* HSI +0.3 pct, H-shares flat, CSI300 -0.5 pct
* Most indexes set for 2nd straight weekly loss, HSI could gain
* Brokers fall on signs of A-share IPO resumption could slow
* GCL-Poly tumbles after China wealth fund trims stake
HONG KONG, Jan 10 (Reuters) - China shares sank to more than five-month lows early on Friday as trade data failed to inspire investors, while strength in Hong Kong property counters helped the Hang Seng Index limit weekly losses ahead of U.S. jobs data later in the day.
Most benchmark indexes were headed for their second-straight weekly loss as investors fretted over how the resumption of A-share initial public offerings after a halt of more than a year will inject more competition for funds at a time of tightening money supply in the mainland.
At midday, the Hang Seng Index was up 0.3 percent at 22,859.4 points, and was slightly positive on the week, while the China Enterprises Index was trading flat after earlier testing its lowest intra-day level since early September.
The Shanghai Composite Index and the CSI300 of the biggest Shanghai and Shenzhen A-shares both shed 0.5 percent, with the former just holding above the 2,000-point mark. They are now at their lowest levels since end-July.
The Shanghai benchmark has made its worst start to a year since 2002, losing nearly 5 percent in the first seven sessions of the year. The H-share index also has underperformed, falling 6.2 percent over the same period.
"The equity markets seem to be pricing in rather quickly expectations of slower China growth," said Erwin Sanft, Standard Chartered's head of Hong Kong-China research.
Official data on Friday showed China's export growth slowed more than expected in December due to a higher comparison base a year earlier and a clamp-down on speculative activities disguised as export deals, missing the official target on foreign trade.

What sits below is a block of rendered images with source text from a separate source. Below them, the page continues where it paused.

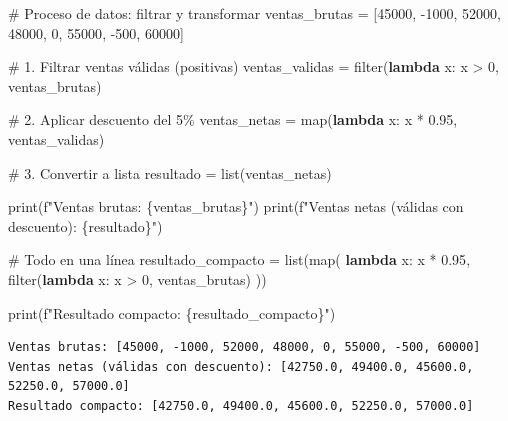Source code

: \documentclass[
  doc,
  floatsintext,
  longtable,
  a4paper,
  nolmodern,
  notxfonts,
  notimes,
  12pt,
  colorlinks=true,linkcolor=blue,citecolor=blue,urlcolor=blue]{apa7}
\newenvironment{Shaded}{\begin{snugshade}}{\end{snugshade}}
\newcommand{\BuiltInTok}[1]{\textcolor[rgb]{0.00,0.23,0.31}{#1}}
\newcommand{\CommentTok}[1]{\textcolor[rgb]{0.37,0.37,0.37}{#1}}
\newcommand{\DecValTok}[1]{\textcolor[rgb]{0.68,0.00,0.00}{#1}}
\newcommand{\FloatTok}[1]{\textcolor[rgb]{0.68,0.00,0.00}{#1}}
\newcommand{\KeywordTok}[1]{\textcolor[rgb]{0.00,0.23,0.31}{\textbf{#1}}}
\newcommand{\NormalTok}[1]{\textcolor[rgb]{0.00,0.23,0.31}{#1}}
\newcommand{\OperatorTok}[1]{\textcolor[rgb]{0.37,0.37,0.37}{#1}}
\newcommand{\SpecialCharTok}[1]{\textcolor[rgb]{0.37,0.37,0.37}{#1}}
\newcommand{\SpecialStringTok}[1]{\textcolor[rgb]{0.13,0.47,0.30}{#1}}
\begin{document}
\begin{Shaded}
\begin{Highlighting}[]
\CommentTok{\# Proceso de datos: filtrar y transformar}
\NormalTok{ventas\_brutas }\OperatorTok{=}\NormalTok{ [}\DecValTok{45000}\NormalTok{, }\OperatorTok{{-}}\DecValTok{1000}\NormalTok{, }\DecValTok{52000}\NormalTok{, }\DecValTok{48000}\NormalTok{, }\DecValTok{0}\NormalTok{, }\DecValTok{55000}\NormalTok{, }\OperatorTok{{-}}\DecValTok{500}\NormalTok{, }\DecValTok{60000}\NormalTok{]}

\CommentTok{\# 1. Filtrar ventas válidas (positivas)}
\NormalTok{ventas\_validas }\OperatorTok{=} \BuiltInTok{filter}\NormalTok{(}\KeywordTok{lambda}\NormalTok{ x: x }\OperatorTok{\textgreater{}} \DecValTok{0}\NormalTok{, ventas\_brutas)}

\CommentTok{\# 2. Aplicar descuento del 5\%}
\NormalTok{ventas\_netas }\OperatorTok{=} \BuiltInTok{map}\NormalTok{(}\KeywordTok{lambda}\NormalTok{ x: x }\OperatorTok{*} \FloatTok{0.95}\NormalTok{, ventas\_validas)}

\CommentTok{\# 3. Convertir a lista}
\NormalTok{resultado }\OperatorTok{=} \BuiltInTok{list}\NormalTok{(ventas\_netas)}

\BuiltInTok{print}\NormalTok{(}\SpecialStringTok{f"Ventas brutas: }\SpecialCharTok{\{}\NormalTok{ventas\_brutas}\SpecialCharTok{\}}\SpecialStringTok{"}\NormalTok{)}
\BuiltInTok{print}\NormalTok{(}\SpecialStringTok{f"Ventas netas (válidas con descuento): }\SpecialCharTok{\{}\NormalTok{resultado}\SpecialCharTok{\}}\SpecialStringTok{"}\NormalTok{)}

\CommentTok{\# Todo en una línea}
\NormalTok{resultado\_compacto }\OperatorTok{=} \BuiltInTok{list}\NormalTok{(}\BuiltInTok{map}\NormalTok{(}
    \KeywordTok{lambda}\NormalTok{ x: x }\OperatorTok{*} \FloatTok{0.95}\NormalTok{,}
    \BuiltInTok{filter}\NormalTok{(}\KeywordTok{lambda}\NormalTok{ x: x }\OperatorTok{\textgreater{}} \DecValTok{0}\NormalTok{, ventas\_brutas)}
\NormalTok{))}

\BuiltInTok{print}\NormalTok{(}\SpecialStringTok{f"Resultado compacto: }\SpecialCharTok{\{}\NormalTok{resultado\_compacto}\SpecialCharTok{\}}\SpecialStringTok{"}\NormalTok{)}
\end{Highlighting}
\end{Shaded}

\begin{verbatim}
Ventas brutas: [45000, -1000, 52000, 48000, 0, 55000, -500, 60000]
Ventas netas (válidas con descuento): [42750.0, 49400.0, 45600.0, 52250.0, 57000.0]
Resultado compacto: [42750.0, 49400.0, 45600.0, 52250.0, 57000.0]
\end{verbatim}
\end{document}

Imports grew more than expected, however, raising optimism that domestic demand remained firm.
With Beijing showing signs that it is ramping up the pace of financial reform, which involves tighter oversight of shadow banking activities and debt levels, investors are now bracing for slower growth in the world's second-largest economy.
The official China Securities Journal reported on Friday Chinese Premier Li Keqiang as saying the government's audit work this year would focus on the fiscal and financial sectors to detect any possible risks.
In another report, the same newspaper also quoted industry sources as saying that Chinese banks are unlikely to "front-load" lending activity at the start of the year as they had in previous years after the central bank tightened loan quotas.
Financial counters were weak on Friday, with brokerages leading losses after Chinese drug maker Jiangsu Aosaikang Pharmaceutical Co Ltd said it will postpone its initial public offering until an appropriate time because "the proposed issuance was too big."
This comes a day after the 21st Century Business Herald newspaper reported that the China Securities Regulatory Commission has asked some companies to slow down their IPO preparations.
Shares of Haitong Securities , China's second-largest listed brokerage, dived 3.1 percent in Hong Kong and 2.1 percent in Shanghai. Citic Securities sank more than 1 percent in Hong Kong and Shanghai.
Cosmetics retailer Sa Sa International Holdings Ltd tumbled 6.9 percent in what could be its biggest single-day loss in nearly 10 months after posting 17.4 percent growth in third-quarter sales in Hong Kong and Macau, short of expectations.
Wind and solar energy firm Huaneng Renewables Corp Ltd shares dived 6.7 percent after it reported power generation figures for 2013 that missed expectations.
China's top polysilicon producer GCL-Poly Energy Holdings Ltd sank 6.2 percent on news that Chengdong Investment Corp, a subsidiary of sovereign wealth fund China Investment Corp, planned to trim its stake in the company.
Henderson Land led gains in the Hong Kong property sector, rising 2.7 percent. After the stock lost 11 percent in 2013, market watchers say its valuation was now looking attractive given that developers are starting to offer discounts to keep up home sales volumes.